◆ Problem details
Repeat every entry, word for word, leaving no line out.

Records from a data source
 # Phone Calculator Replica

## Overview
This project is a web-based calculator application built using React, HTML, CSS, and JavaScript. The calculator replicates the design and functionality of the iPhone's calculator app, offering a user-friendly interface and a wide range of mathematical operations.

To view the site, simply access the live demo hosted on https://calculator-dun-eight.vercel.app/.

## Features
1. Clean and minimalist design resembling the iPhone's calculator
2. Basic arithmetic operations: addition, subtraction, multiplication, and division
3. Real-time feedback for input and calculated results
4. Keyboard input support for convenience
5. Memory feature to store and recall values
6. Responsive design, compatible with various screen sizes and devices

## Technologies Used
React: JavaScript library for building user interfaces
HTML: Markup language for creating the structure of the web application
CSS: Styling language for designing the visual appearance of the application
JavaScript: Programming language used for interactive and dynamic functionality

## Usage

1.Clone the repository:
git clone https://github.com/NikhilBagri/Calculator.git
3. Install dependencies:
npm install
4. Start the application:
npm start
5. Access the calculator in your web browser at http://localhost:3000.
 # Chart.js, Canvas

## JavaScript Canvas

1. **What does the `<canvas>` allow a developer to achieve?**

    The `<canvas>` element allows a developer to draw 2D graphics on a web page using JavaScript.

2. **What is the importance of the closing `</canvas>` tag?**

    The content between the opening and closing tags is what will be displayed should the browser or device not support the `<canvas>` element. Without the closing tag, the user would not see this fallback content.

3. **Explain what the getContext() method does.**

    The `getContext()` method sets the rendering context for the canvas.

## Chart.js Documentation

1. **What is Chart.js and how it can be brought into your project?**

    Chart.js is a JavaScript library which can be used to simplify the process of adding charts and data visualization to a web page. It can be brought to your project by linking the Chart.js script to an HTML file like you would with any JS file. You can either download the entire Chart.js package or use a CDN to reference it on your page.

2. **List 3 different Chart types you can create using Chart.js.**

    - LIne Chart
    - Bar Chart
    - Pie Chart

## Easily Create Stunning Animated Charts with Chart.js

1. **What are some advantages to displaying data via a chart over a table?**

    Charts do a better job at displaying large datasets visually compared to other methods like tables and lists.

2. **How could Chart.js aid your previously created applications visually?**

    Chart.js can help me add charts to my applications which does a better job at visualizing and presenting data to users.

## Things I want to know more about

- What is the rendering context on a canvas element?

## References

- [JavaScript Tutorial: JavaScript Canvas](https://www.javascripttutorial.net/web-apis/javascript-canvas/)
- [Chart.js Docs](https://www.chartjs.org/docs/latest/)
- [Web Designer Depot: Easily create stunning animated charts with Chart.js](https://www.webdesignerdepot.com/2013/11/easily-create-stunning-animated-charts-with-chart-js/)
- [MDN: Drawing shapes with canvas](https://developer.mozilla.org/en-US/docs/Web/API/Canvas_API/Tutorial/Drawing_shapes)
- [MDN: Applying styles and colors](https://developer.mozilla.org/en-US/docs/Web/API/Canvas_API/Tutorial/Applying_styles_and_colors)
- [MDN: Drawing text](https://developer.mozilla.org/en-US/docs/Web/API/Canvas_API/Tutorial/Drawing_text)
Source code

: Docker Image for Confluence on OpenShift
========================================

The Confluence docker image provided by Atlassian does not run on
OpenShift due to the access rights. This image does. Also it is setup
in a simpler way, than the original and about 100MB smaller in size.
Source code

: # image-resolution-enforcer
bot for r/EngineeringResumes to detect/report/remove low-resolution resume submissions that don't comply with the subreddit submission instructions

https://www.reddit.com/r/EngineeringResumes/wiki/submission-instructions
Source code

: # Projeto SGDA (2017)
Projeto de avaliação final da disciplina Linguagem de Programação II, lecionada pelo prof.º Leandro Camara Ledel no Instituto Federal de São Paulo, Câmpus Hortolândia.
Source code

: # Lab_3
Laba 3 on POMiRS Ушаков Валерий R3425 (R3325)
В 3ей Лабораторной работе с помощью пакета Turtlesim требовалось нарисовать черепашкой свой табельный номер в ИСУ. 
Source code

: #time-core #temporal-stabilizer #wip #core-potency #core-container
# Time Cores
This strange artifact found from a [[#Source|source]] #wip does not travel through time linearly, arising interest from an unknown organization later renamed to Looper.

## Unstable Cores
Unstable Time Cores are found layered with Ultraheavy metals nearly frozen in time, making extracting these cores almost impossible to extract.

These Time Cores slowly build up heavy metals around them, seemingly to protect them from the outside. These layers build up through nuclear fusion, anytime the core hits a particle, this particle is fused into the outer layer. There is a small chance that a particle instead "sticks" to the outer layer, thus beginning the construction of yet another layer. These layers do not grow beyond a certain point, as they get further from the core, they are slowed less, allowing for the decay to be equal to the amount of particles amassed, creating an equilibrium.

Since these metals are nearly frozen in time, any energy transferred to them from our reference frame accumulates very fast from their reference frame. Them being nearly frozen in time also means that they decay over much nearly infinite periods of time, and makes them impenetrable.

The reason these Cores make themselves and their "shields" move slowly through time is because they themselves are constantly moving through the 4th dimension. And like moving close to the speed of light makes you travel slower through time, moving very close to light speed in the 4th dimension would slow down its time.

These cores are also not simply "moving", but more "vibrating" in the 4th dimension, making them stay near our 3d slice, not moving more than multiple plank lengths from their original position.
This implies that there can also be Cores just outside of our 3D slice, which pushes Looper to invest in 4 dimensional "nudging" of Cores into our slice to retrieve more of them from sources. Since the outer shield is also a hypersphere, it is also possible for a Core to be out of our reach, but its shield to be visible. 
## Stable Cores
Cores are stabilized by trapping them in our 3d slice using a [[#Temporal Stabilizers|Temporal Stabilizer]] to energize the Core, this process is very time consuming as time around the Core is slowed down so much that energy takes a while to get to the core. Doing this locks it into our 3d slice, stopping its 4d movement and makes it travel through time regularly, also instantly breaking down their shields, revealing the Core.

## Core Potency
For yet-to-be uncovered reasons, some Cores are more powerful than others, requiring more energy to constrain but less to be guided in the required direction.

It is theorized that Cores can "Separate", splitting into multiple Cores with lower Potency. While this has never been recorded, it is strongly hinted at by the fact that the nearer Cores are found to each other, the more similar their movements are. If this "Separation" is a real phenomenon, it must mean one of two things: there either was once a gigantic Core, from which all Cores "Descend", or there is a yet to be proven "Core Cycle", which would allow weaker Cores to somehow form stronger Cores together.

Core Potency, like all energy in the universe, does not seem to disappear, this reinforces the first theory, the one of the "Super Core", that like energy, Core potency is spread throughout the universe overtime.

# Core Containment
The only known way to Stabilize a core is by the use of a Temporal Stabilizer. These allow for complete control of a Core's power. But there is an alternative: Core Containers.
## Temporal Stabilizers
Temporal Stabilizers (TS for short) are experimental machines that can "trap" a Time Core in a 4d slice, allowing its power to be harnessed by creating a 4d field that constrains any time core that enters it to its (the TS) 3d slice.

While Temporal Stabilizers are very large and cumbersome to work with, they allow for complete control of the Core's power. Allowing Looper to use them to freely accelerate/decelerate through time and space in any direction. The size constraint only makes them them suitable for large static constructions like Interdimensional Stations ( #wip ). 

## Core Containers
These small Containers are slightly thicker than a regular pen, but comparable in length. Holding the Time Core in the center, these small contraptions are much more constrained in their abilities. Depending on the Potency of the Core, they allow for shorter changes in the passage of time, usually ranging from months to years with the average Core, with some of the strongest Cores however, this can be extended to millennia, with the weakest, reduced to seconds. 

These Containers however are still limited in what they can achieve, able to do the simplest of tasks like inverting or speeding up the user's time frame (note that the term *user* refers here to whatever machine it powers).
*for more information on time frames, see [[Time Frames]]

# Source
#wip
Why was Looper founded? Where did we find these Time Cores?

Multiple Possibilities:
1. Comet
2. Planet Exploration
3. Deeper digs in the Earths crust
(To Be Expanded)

◆ Reply
 # Phone Calculator Replica

## Overview
This project is a web-based calculator application built using React, HTML, CSS, and JavaScript. The calculator replicates the design and functionality of the iPhone's calculator app, offering a user-friendly interface and a wide range of mathematical operations.

To view the site, simply access the live demo hosted on https://calculator-dun-eight.vercel.app/.

## Features
1. Clean and minimalist design resembling the iPhone's calculator
2. Basic arithmetic operations: addition, subtraction, multiplication, and division
3. Real-time feedback for input and calculated results
4. Keyboard input support for convenience
5. Memory feature to store and recall values
6. Responsive design, compatible with various screen sizes and devices

## Technologies Used
React: JavaScript library for building user interfaces
HTML: Markup language for creating the structure of the web application
CSS: Styling language for designing the visual appearance of the application
JavaScript: Programming language used for interactive and dynamic functionality

## Usage

1.Clone the repository:
git clone https://github.com/NikhilBagri/Calculator.git
3. Install dependencies:
npm install
4. Start the application:
npm start
5. Access the calculator in your web browser at http://localhost:3000.
 # Chart.js, Canvas

## JavaScript Canvas

1. **What does the `<canvas>` allow a developer to achieve?**

    The `<canvas>` element allows a developer to draw 2D graphics on a web page using JavaScript.

2. **What is the importance of the closing `</canvas>` tag?**

    The content between the opening and closing tags is what will be displayed should the browser or device not support the `<canvas>` element. Without the closing tag, the user would not see this fallback content.

3. **Explain what the getContext() method does.**

    The `getContext()` method sets the rendering context for the canvas.

## Chart.js Documentation

1. **What is Chart.js and how it can be brought into your project?**

    Chart.js is a JavaScript library which can be used to simplify the process of adding charts and data visualization to a web page. It can be brought to your project by linking the Chart.js script to an HTML file like you would with any JS file. You can either download the entire Chart.js package or use a CDN to reference it on your page.

2. **List 3 different Chart types you can create using Chart.js.**

    - LIne Chart
    - Bar Chart
    - Pie Chart

## Easily Create Stunning Animated Charts with Chart.js

1. **What are some advantages to displaying data via a chart over a table?**

    Charts do a better job at displaying large datasets visually compared to other methods like tables and lists.

2. **How could Chart.js aid your previously created applications visually?**

    Chart.js can help me add charts to my applications which does a better job at visualizing and presenting data to users.

## Things I want to know more about

- What is the rendering context on a canvas element?

## References

- [JavaScript Tutorial: JavaScript Canvas](https://www.javascripttutorial.net/web-apis/javascript-canvas/)
- [Chart.js Docs](https://www.chartjs.org/docs/latest/)
- [Web Designer Depot: Easily create stunning animated charts with Chart.js](https://www.webdesignerdepot.com/2013/11/easily-create-stunning-animated-charts-with-chart-js/)
- [MDN: Drawing shapes with canvas](https://developer.mozilla.org/en-US/docs/Web/API/Canvas_API/Tutorial/Drawing_shapes)
- [MDN: Applying styles and colors](https://developer.mozilla.org/en-US/docs/Web/API/Canvas_API/Tutorial/Applying_styles_and_colors)
- [MDN: Drawing text](https://developer.mozilla.org/en-US/docs/Web/API/Canvas_API/Tutorial/Drawing_text)
Source code

: Docker Image for Confluence on OpenShift
========================================

The Confluence docker image provided by Atlassian does not run on
OpenShift due to the access rights. This image does. Also it is setup
in a simpler way, than the original and about 100MB smaller in size.
Source code

: # image-resolution-enforcer
bot for r/EngineeringResumes to detect/report/remove low-resolution resume submissions that don't comply with the subreddit submission instructions

https://www.reddit.com/r/EngineeringResumes/wiki/submission-instructions
Source code

: # Projeto SGDA (2017)
Projeto de avaliação final da disciplina Linguagem de Programação II, lecionada pelo prof.º Leandro Camara Ledel no Instituto Federal de São Paulo, Câmpus Hortolândia.
Source code

: # Lab_3
Laba 3 on POMiRS Ушаков Валерий R3425 (R3325)
В 3ей Лабораторной работе с помощью пакета Turtlesim требовалось нарисовать черепашкой свой табельный номер в ИСУ. 
Source code

: #time-core #temporal-stabilizer #wip #core-potency #core-container
# Time Cores
This strange artifact found from a [[#Source|source]] #wip does not travel through time linearly, arising interest from an unknown organization later renamed to Looper.

## Unstable Cores
Unstable Time Cores are found layered with Ultraheavy metals nearly frozen in time, making extracting these cores almost impossible to extract.

These Time Cores slowly build up heavy metals around them, seemingly to protect them from the outside. These layers build up through nuclear fusion, anytime the core hits a particle, this particle is fused into the outer layer. There is a small chance that a particle instead "sticks" to the outer layer, thus beginning the construction of yet another layer. These layers do not grow beyond a certain point, as they get further from the core, they are slowed less, allowing for the decay to be equal to the amount of particles amassed, creating an equilibrium.

Since these metals are nearly frozen in time, any energy transferred to them from our reference frame accumulates very fast from their reference frame. Them being nearly frozen in time also means that they decay over much nearly infinite periods of time, and makes them impenetrable.

The reason these Cores make themselves and their "shields" move slowly through time is because they themselves are constantly moving through the 4th dimension. And like moving close to the speed of light makes you travel slower through time, moving very close to light speed in the 4th dimension would slow down its time.

These cores are also not simply "moving", but more "vibrating" in the 4th dimension, making them stay near our 3d slice, not moving more than multiple plank lengths from their original position.
This implies that there can also be Cores just outside of our 3D slice, which pushes Looper to invest in 4 dimensional "nudging" of Cores into our slice to retrieve more of them from sources. Since the outer shield is also a hypersphere, it is also possible for a Core to be out of our reach, but its shield to be visible. 
## Stable Cores
Cores are stabilized by trapping them in our 3d slice using a [[#Temporal Stabilizers|Temporal Stabilizer]] to energize the Core, this process is very time consuming as time around the Core is slowed down so much that energy takes a while to get to the core. Doing this locks it into our 3d slice, stopping its 4d movement and makes it travel through time regularly, also instantly breaking down their shields, revealing the Core.

## Core Potency
For yet-to-be uncovered reasons, some Cores are more powerful than others, requiring more energy to constrain but less to be guided in the required direction.

It is theorized that Cores can "Separate", splitting into multiple Cores with lower Potency. While this has never been recorded, it is strongly hinted at by the fact that the nearer Cores are found to each other, the more similar their movements are. If this "Separation" is a real phenomenon, it must mean one of two things: there either was once a gigantic Core, from which all Cores "Descend", or there is a yet to be proven "Core Cycle", which would allow weaker Cores to somehow form stronger Cores together.

Core Potency, like all energy in the universe, does not seem to disappear, this reinforces the first theory, the one of the "Super Core", that like energy, Core potency is spread throughout the universe overtime.

# Core Containment
The only known way to Stabilize a core is by the use of a Temporal Stabilizer. These allow for complete control of a Core's power. But there is an alternative: Core Containers.
## Temporal Stabilizers
Temporal Stabilizers (TS for short) are experimental machines that can "trap" a Time Core in a 4d slice, allowing its power to be harnessed by creating a 4d field that constrains any time core that enters it to its (the TS) 3d slice.

While Temporal Stabilizers are very large and cumbersome to work with, they allow for complete control of the Core's power. Allowing Looper to use them to freely accelerate/decelerate through time and space in any direction. The size constraint only makes them them suitable for large static constructions like Interdimensional Stations ( #wip ). 

## Core Containers
These small Containers are slightly thicker than a regular pen, but comparable in length. Holding the Time Core in the center, these small contraptions are much more constrained in their abilities. Depending on the Potency of the Core, they allow for shorter changes in the passage of time, usually ranging from months to years with the average Core, with some of the strongest Cores however, this can be extended to millennia, with the weakest, reduced to seconds. 

These Containers however are still limited in what they can achieve, able to do the simplest of tasks like inverting or speeding up the user's time frame (note that the term *user* refers here to whatever machine it powers).
*for more information on time frames, see [[Time Frames]]

# Source
#wip
Why was Looper founded? Where did we find these Time Cores?

Multiple Possibilities:
1. Comet
2. Planet Exploration
3. Deeper digs in the Earths crust
(To Be Expanded)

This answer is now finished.